With the Peace of Paris in 1783, the mission was cancelled and Hermione returned to Rochefort in April 1784.

=== War of the First Coalition ===
When the War of the First Coalition broke out on 20 April 1792, and Hermione returned to active duty, under Captain Martin. From 7 May 1793, she escorted convoys between Bayonne and Brest. In September 1793, she was appointed to escort a convoy between the mouth of the Loire river and the roadsteads of Brest. On 20 September 1793, around 1830, she ran aground off Le Croisic.

== Fate ==
Aground off Le Croisic, Hermione suffered heavy hull leaking and proved impossible to refloat in the descending tide. Her crew threw 12 guns and anchors overboard to stabilise her. The rising sea lifted Hermione for a while, but she was so damaged that pumping water proved impossible, and she settled on the bottom, where her hull started to disintegrate. At 1000 the next morning, Martin evacuated his crew in several fishing boats that had come to the rescue, saving as much equipment as possible, and was last to leave the frigate.

The court-martial consecutive to the wreck found her pilot, Guillaume Guillemin du Conquet, responsible for her loss; her commanding officer, Captain Martin, was honourably acquitted.

== Legacy ==
=== Archaeology ===
On 22 July 1984, while searching for the remains of two British ships, amateur underwater archaeologist Michel Vazquez found the wreck of Hermione.

From 10 August 1992, the Groupe de Recherche en Archéologie Navale conducted a magnetometric survey of the area. They located the wreck at 47° 17,295 N; 02° 37,800 W, and positively identified Hermione from the calibre of the cannonballs, the copper sheathing, the dimensions of key parts, and the absence of 12-pounder guns, which Martin had managed to have retrieved.

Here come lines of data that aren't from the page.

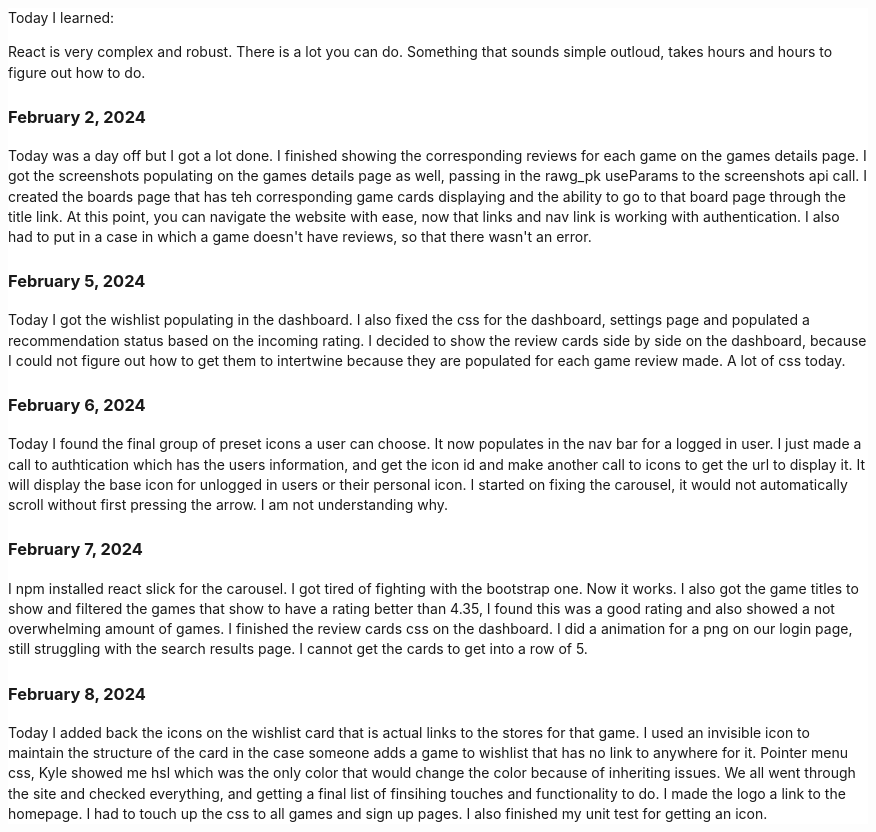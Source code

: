 Today I learned:

React is very complex and robust. There is a lot you can do. Something that sounds simple outloud, takes hours and hours to figure out how to do.


### February 2, 2024

Today was a day off but I got a lot done. I finished showing the corresponding reviews for each game on the games details page. I got the screenshots populating on the games details page as well, passing in the rawg_pk useParams to the screenshots api call. I created the boards page that has teh corresponding game cards displaying and the ability to go to that board page through the title link. At this point, you can navigate the website with ease, now that links and nav link is working with authentication. I also had to put in a case in which a game doesn't have reviews, so that there wasn't an error.


### February 5, 2024

Today I got the wishlist populating in the dashboard. I also fixed the css for the dashboard, settings page and populated a recommendation status based on the incoming rating. I decided to show the review cards side by side on the dashboard, because I could not figure out how to get them to intertwine because they are populated for each game review made. A lot of css today.

### February 6, 2024

Today I found the final group of preset icons a user can choose. It now populates in the nav bar for a logged in user. I just made a call to authtication which has the users information, and get the icon id and make another call to icons to get the url to display it. It will display the base icon for unlogged in users or their personal icon. I started on fixing the carousel, it would not automatically scroll without first pressing the arrow. I am not understanding why.

### February 7, 2024

I npm installed react slick for the carousel. I got tired of fighting with the bootstrap one. Now it works. I also got the game titles to show and filtered the games that show to have a rating better than 4.35, I found this was a good rating and also showed a not overwhelming amount of games. I finished the review cards css on the dashboard. I did a animation for a png on our login page, still struggling with the search results page. I cannot get the cards to get into a row of 5.


### February 8, 2024

Today I added back the icons on the wishlist card that is actual links to the stores for that game. I used an invisible icon to maintain the structure of the card in the case someone adds a game to wishlist that has no link to anywhere for it. Pointer menu css, Kyle showed me hsl which was the only color that would change the color because of inheriting issues. We all went through the site and checked everything, and getting a final list of finsihing touches and functionality to do. I made the logo a link to the homepage. I had to touch up the css to all games and sign up pages. I also finished my unit test for getting an icon. 
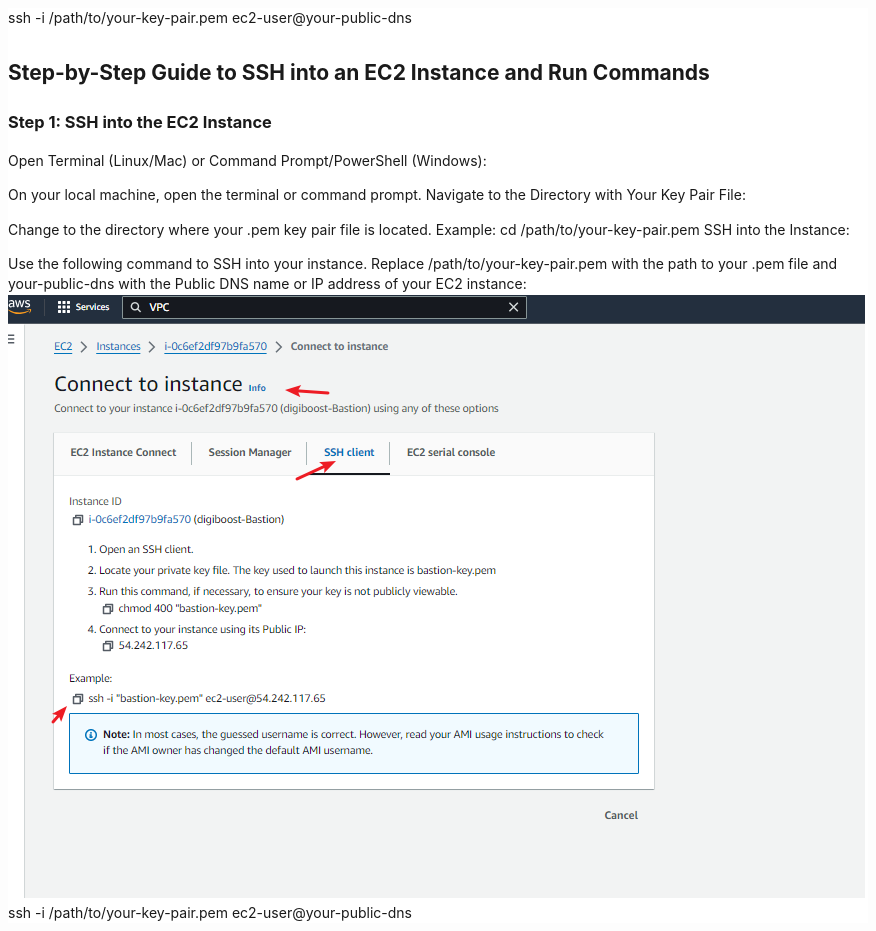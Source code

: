 ssh -i /path/to/your-key-pair.pem ec2-user@your-public-dns


## Step-by-Step Guide to SSH into an EC2 Instance and Run Commands
### Step 1: SSH into the EC2 Instance
Open Terminal (Linux/Mac) or Command Prompt/PowerShell (Windows):

On your local machine, open the terminal or command prompt.
Navigate to the Directory with Your Key Pair File:

Change to the directory where your .pem key pair file is located. Example:
cd /path/to/your-key-pair.pem
SSH into the Instance:

Use the following command to SSH into your instance. Replace /path/to/your-key-pair.pem with the path to your .pem file and your-public-dns with the Public DNS name or IP address of your EC2 instance:
![alt text](img/ec2-connect.png)
ssh -i /path/to/your-key-pair.pem ec2-user@your-public-dns

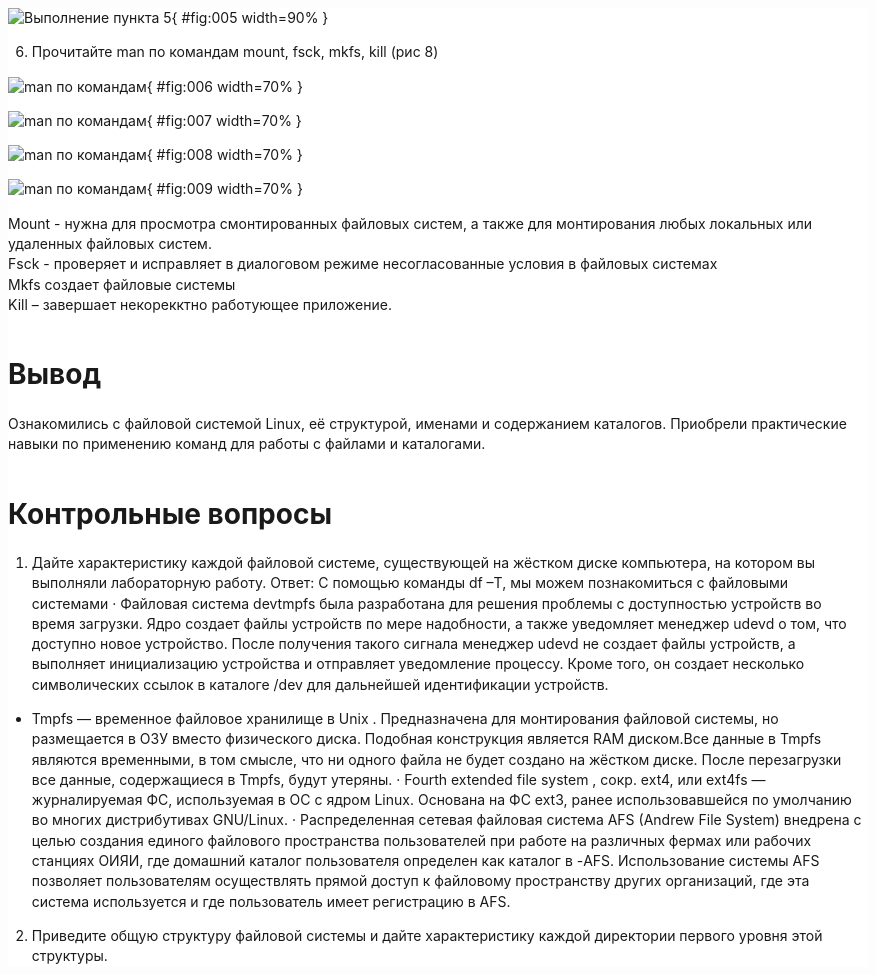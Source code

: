 ![Выполнение пункта 5](images/6.jpg){ #fig:005 width=90% }

6. Прочитайте man по командам mount, fsck, mkfs, kill (рис 8)

![man по командам](images/7.jpg){ #fig:006 width=70% }

![man по командам](images/8.jpg){ #fig:007 width=70% }

![man по командам](images/9.jpg){ #fig:008 width=70% }

![man по командам](images/10.jpg){ #fig:009 width=70% }

Mount - нужна для просмотра смонтированных файловых систем, а также для монтирования любых локальных или удаленных файловых систем. <br>
Fsck - проверяет и исправляет в диалоговом режиме несогласованные условия в файловых системах<br>
Mkfs создает файловые системы<br>
Kill – завершает некорекктно работующее приложение.<br>

# Вывод

Ознакомились с файловой системой Linux, её структурой, именами и содержанием каталогов. Приобрели практические навыки по применению команд для работы с файлами и каталогами.

# Контрольные вопросы

1.	Дайте характеристику каждой файловой системе, существующей на жёстком диске компьютера, на котором вы выполняли лабораторную работу.
Ответ: С помощью команды df –T, мы можем познакомиться с файловыми системами · Файловая система devtmpfs была разработана для решения проблемы с доступностью устройств во время загрузки. Ядро создает файлы устройств по мере надобности, а также уведомляет менеджер udevd о том, что доступно новое устройство. После получения такого сигнала менеджер udevd не создает файлы устройств, а выполняет инициализацию устройства и отправляет уведомление процессу. Кроме того, он создает несколько символических ссылок в каталоге /dev для дальнейшей идентификации устройств.

- Tmpfs — временное файловое хранилище в Unix . Предназначена для монтирования файловой системы, но размещается в ОЗУ вместо физического диска. Подобная конструкция является RAM диском.Все данные в Tmpfs являются временными, в том смысле, что ни одного файла не будет создано на жёстком диске. После перезагрузки все данные, содержащиеся в Tmpfs, будут утеряны. · Fourth extended file system , сокр. ext4, или ext4fs — журналируемая ФС, используемая в ОС с ядром Linux. Основана на ФС ext3, ранее использовавшейся по умолчанию во многих дистрибутивах GNU/Linux. · Распределенная сетевая файловая система AFS (Andrew File System) внедрена с целью создания единого файлового пространства пользователей при работе на различных фермах или рабочих станциях ОИЯИ, где домашний каталог пользователя определен как каталог в -AFS. Использование системы AFS позволяет пользователям осуществлять прямой доступ к файловому пространству других организаций, где эта система используется и где пользователь имеет регистрацию в AFS.

2.	Приведите общую структуру файловой системы и дайте характеристику каждой директории первого уровня этой структуры.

The GRAN retrieved an anchor, 16mm musket bullets, cannonballs, bricks, an old 18-pounder gun probably used as ballast, a 29mm × 10mm nail, and a part of the rudder. The survey campaign finished on 5 September 2005.

===Reconstruction===

In 1997 a reconstruction project started in Rochefort. The new ship is also named Hermione.

On 18 April 2015, the full-size replica of Hermione started a return voyage to the United States from Rochefort, France. In June 2015 the frigate arrived safely on the American coast.